Tracking down a serial error in a parallel program based on message passing therefore may not require the parallel debugger to construct an absolute mapping of execution trajectory to an absolute time across the cluster. It is not yet clear if a synchronized parallel clock will end up being relevant for errors that boil down to being more directly related to the parallel nature of parallel programs.

Related Technologies

The existing technology that most HPC users will be familiar with that is related to this work is checkpoint/restart. Seamless checkpoint and restart generally requires the OS and/or MPI library to provide significant infrastructure specifically to allow processes to be resumed and external resources (such as files and network connections) to be operated on by the appropriate handles already defined within the code.

The TotalView Debugger can take advantage of underlying OS and runtime hooks for checkpointing programs and restarting. TotalView provides some support for this kind of debugging on IRIX and AIX where these kinds of hooks have existed for some time.

The technologies used for checkpointing and restarting at the MPI level are significantly similar to the technologies used for providing fault tolerance in distributed and parallel jobs. Some members of the OpenMPI project have written recently about how a debugger might take advantage of some of the infrastructure that OpenMPI makes available for fault tolerance. [2] A likely obstacle for this approach is that the developer has to manually manage much of the process that stores historical program behavior. The technology outlined in this paper is much easier for the user since she is not asked to explicitly manage the history mechanism. That having been said, there appear to be some interesting benefits to the fault tolerance-based approach.

There are a number of other products, papers and initiatives in the broader software development market that address or support the general idea of reverse debugging. A few are highlighted here, but this list is by no means exhaustive. The Center for Software Excellence at Microsoft has given a presentation about a technology that records all the operations in the program at a very low level. [1] The presentation mentions the trace file size and performance overhead as limitations to this general approach and then highlights some optimizations used in this research project to minimize trace-file size. Virtual machines provide an opportunity to record and replay the state not just of a single process but of an entire operating system. [4] A company called GreenHills provides a hardware-level reverse debugging tool called TimeMachine. [3] For java programming there is a tool called the Omniscient debugger that appears to provide a very transparent reverse debugging functionality. [5] None of these tools are focused on the needs of scientists and computer scientists working on multi-threaded and multi-process compiled applications. However, they do reflect the broad interest that software developers have for the kind of radically simpler troubleshooting that reverse debugging can provide.

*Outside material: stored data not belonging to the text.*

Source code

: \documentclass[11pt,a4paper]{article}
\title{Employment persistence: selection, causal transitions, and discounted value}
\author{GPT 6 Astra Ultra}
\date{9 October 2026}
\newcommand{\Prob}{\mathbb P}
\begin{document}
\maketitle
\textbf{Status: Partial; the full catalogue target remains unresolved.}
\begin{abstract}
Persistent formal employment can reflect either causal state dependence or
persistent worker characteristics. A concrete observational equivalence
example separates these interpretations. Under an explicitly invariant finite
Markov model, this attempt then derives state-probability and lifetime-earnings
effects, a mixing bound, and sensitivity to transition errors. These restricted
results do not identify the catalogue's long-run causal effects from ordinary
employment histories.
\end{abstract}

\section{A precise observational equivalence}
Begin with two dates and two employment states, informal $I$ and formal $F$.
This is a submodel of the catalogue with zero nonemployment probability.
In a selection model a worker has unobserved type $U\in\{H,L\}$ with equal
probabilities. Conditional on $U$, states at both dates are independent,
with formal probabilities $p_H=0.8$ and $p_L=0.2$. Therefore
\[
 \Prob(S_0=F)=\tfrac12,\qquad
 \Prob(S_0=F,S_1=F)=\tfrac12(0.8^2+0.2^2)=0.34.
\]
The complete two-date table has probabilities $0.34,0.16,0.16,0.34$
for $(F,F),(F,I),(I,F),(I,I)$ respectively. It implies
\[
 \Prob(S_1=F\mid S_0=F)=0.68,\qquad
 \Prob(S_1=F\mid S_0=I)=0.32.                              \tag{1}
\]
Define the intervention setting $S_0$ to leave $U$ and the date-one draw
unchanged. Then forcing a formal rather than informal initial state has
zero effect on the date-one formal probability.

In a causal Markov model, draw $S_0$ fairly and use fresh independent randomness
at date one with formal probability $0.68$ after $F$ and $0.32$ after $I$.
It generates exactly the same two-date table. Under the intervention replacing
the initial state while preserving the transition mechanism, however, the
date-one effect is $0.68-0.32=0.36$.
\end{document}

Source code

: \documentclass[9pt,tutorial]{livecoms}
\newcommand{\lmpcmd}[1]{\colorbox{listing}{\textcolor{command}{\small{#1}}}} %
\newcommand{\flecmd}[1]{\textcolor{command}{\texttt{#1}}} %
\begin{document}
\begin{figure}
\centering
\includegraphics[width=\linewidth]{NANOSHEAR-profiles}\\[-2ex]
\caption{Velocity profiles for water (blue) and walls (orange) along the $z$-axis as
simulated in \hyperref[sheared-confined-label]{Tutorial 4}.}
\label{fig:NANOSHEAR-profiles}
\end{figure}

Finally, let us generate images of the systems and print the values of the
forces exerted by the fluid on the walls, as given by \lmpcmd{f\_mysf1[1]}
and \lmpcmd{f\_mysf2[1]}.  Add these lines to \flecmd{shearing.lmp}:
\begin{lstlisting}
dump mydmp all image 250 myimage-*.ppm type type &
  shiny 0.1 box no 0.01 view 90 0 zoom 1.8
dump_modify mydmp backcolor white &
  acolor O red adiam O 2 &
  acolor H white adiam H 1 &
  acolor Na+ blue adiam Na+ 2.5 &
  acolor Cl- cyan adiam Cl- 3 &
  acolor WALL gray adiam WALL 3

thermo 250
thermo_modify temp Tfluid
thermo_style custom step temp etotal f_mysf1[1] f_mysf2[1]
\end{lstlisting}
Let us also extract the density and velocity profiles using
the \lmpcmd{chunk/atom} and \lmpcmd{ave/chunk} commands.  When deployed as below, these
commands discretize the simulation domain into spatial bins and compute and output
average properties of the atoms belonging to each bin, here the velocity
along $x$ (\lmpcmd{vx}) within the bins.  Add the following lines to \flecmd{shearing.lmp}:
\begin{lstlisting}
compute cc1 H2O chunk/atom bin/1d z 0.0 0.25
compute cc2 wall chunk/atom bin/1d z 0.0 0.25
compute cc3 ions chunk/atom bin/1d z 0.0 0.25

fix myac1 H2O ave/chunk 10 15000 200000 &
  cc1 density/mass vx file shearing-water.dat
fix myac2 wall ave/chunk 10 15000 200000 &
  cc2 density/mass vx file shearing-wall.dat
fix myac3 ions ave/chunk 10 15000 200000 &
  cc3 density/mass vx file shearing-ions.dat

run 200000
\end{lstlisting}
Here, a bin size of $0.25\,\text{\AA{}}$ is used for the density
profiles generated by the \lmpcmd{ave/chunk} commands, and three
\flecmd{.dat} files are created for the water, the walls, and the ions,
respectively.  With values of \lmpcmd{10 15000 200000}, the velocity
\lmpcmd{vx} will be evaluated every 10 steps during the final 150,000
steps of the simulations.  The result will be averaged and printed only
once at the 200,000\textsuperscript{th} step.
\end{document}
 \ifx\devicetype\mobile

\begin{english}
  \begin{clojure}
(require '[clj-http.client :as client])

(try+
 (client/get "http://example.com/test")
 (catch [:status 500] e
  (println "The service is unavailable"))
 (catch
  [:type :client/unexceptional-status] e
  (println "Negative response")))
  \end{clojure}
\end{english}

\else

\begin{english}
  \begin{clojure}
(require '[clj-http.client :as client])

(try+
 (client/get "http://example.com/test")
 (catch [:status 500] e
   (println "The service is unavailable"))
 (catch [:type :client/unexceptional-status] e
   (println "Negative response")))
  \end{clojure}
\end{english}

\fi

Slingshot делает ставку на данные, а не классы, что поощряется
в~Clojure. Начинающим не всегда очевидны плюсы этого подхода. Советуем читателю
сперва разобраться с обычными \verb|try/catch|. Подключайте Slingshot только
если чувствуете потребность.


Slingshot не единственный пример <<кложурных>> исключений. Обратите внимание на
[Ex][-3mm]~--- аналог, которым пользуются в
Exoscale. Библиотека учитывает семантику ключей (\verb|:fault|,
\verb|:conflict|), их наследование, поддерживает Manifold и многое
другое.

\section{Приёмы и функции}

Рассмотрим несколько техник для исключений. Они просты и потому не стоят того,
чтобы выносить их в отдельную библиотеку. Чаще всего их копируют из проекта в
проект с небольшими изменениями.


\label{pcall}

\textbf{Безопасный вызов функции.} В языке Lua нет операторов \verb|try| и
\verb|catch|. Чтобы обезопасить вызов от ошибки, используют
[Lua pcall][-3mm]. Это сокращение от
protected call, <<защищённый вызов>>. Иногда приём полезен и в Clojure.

TotalView Debugger on the Cray XT

The TotalView Debugger is a source code debugger for scientists and engineers troubleshooting complex, multi-threaded, or multi-process programs. It simplifies and shortens the troubleshooting process necessary to understand bugs and ultimately resolves defects in desktop applications, programs running on servers, and scientific simulations running on clusters. Offering extreme scalability, the TotalView Debugger also features memory debugging, programmability, and powerful visualization and analytical capabilities and supports a range of platforms, including the Cray XT series.

Image of Process Window

Cray XT series supercomputers can be run in two modes of operation, Catamount or Compute Node Linux (CNL). The TotalView Debugger supports both modes of operation and customers should be aware that customers who purchased licenses for the Cray XT Catamount version of TotalView Debugger can migrate to the Cray XT CNL version of TotalView Debugger at no cost -- contact TotalView Technologies (or Cray if the license was purchased via Cray) for details. In addition to supporting both the Catamount and CNL on the Cray XT series, TotalView Debugger is also available for the Cray X1 and X2.

TotalView Debugger provides the same look and feel across a wide range of platforms so scientists and developers moving to the Cray can leverage their experience using TotalView on platforms ranging from other x86 and x86-64 Linux clusters, other specialized HPC systems such as the NEC SX, BlueGene/L, BlueGene/P all the way down to workstations and servers running other Linux, Unix and Apple OS X operating systems (such as Linux power, Linux ia64, Mac OS X Intel and Power, Solaris Sparc and Solaris x86-64, AIX, IRIX, Tru64). TotalView will also be available in the near future for debugging applications running on Cell processor-based Linux systems.

TotalView supports debugging of applications written in C, C++, Fortran 77, Fortran 90, or UPC and is compatible with a number of different compiler families including the GCC compiler collection, the Pathscale compilers, the PGI C/C++ and Fortran compilers, and the Intel compiler family. It also supports applications that make use of MPI, UPC, OpenMP, and hybrid MPI/OpenMP architectures. Specific support has been provided to allow TotalView to work with the yod and aprun launcher mechanisms on the Cray XT Series. [6]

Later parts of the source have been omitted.